WHAT THE TASK ASKS →
For each line below that includes the string "role", show the whole line.

Recorded data:
################
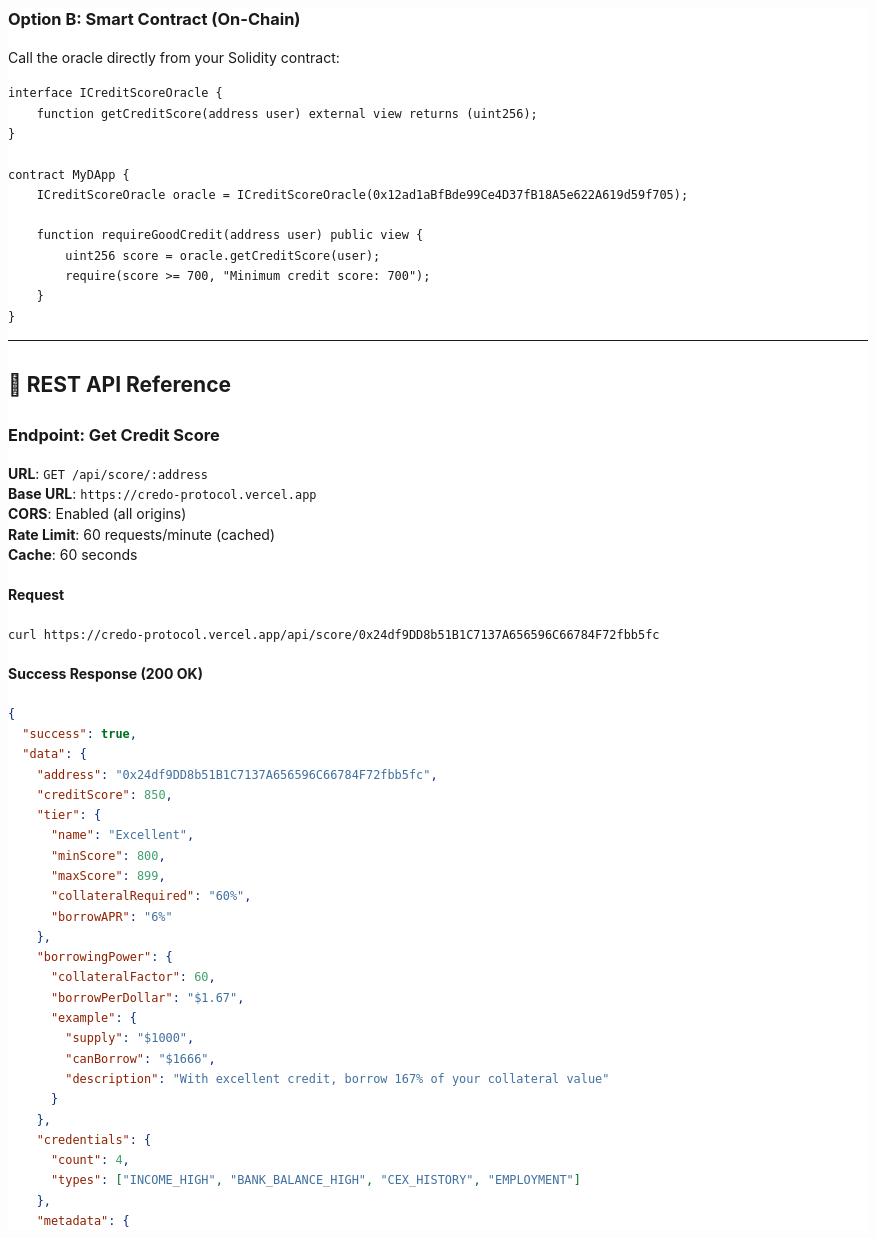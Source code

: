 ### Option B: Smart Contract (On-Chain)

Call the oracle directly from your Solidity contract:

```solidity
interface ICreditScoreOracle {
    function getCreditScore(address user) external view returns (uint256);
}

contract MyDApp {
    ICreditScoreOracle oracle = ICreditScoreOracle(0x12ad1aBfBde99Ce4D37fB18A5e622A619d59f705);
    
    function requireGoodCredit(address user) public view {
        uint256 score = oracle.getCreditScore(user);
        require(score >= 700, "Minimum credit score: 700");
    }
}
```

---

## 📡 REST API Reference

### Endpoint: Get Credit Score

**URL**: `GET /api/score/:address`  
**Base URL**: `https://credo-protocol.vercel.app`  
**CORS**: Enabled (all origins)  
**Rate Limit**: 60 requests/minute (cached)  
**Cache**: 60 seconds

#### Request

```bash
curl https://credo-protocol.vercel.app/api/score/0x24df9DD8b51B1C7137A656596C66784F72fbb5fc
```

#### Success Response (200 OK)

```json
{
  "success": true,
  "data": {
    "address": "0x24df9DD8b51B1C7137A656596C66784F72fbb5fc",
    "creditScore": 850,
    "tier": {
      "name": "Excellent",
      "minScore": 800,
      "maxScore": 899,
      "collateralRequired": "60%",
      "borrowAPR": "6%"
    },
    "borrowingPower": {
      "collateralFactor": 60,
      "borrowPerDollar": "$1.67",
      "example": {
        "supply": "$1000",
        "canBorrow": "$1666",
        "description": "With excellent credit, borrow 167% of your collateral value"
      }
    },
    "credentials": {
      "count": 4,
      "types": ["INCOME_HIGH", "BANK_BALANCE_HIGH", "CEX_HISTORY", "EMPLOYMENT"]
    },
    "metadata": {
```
################
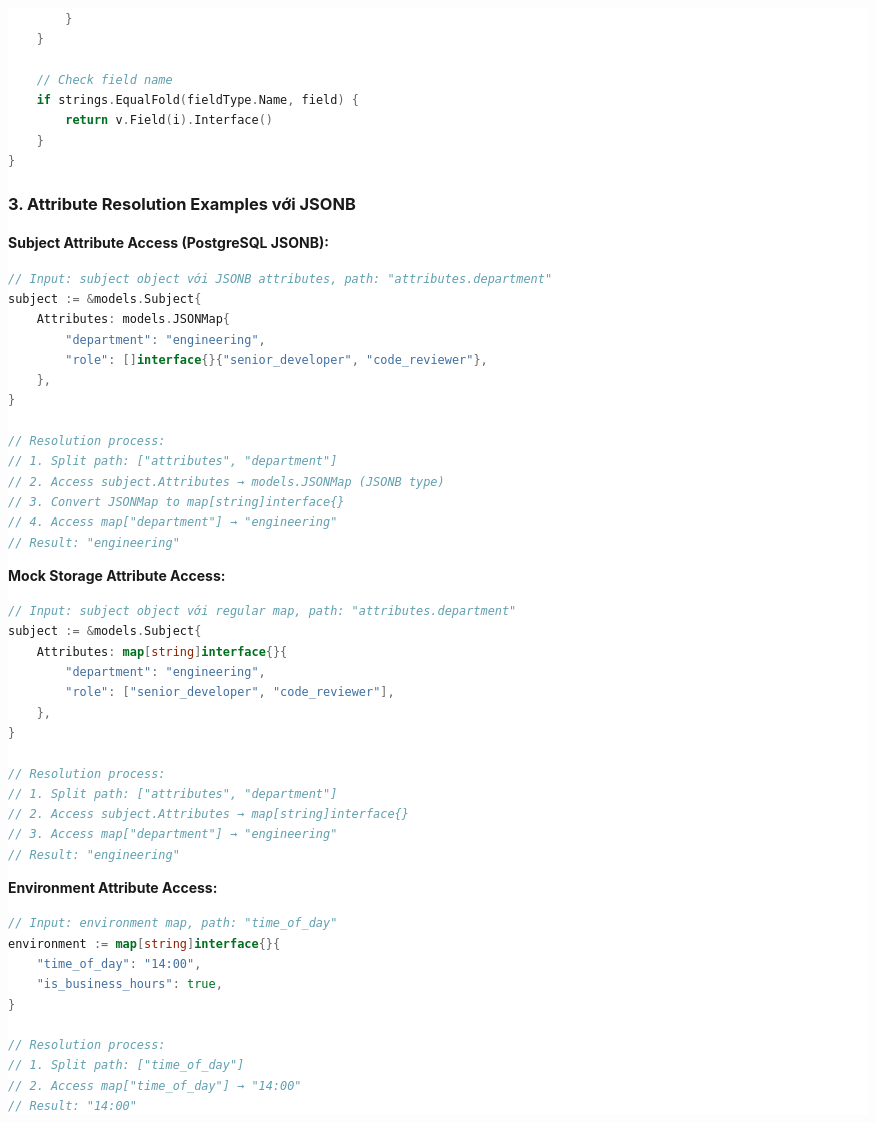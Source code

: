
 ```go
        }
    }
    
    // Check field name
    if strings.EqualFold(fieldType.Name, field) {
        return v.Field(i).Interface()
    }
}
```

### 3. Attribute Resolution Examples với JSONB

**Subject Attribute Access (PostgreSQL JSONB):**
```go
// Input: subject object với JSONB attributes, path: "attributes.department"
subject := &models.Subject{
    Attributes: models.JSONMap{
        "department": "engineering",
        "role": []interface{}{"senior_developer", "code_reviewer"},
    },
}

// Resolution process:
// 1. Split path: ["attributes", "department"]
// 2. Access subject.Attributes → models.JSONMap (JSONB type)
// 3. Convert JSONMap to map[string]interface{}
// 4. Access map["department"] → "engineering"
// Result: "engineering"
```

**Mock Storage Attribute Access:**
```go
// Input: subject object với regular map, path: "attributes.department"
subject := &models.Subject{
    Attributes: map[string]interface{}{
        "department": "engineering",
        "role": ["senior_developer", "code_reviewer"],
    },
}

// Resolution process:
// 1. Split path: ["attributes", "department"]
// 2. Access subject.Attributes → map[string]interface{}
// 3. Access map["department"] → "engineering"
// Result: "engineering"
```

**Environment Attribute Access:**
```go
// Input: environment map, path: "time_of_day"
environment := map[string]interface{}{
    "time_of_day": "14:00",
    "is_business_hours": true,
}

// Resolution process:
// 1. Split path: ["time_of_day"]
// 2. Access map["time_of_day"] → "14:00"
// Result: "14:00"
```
################
OUTPUT OF THE EXERCISE →
        "role": []interface{}{"senior_developer", "code_reviewer"},
        "role": ["senior_developer", "code_reviewer"],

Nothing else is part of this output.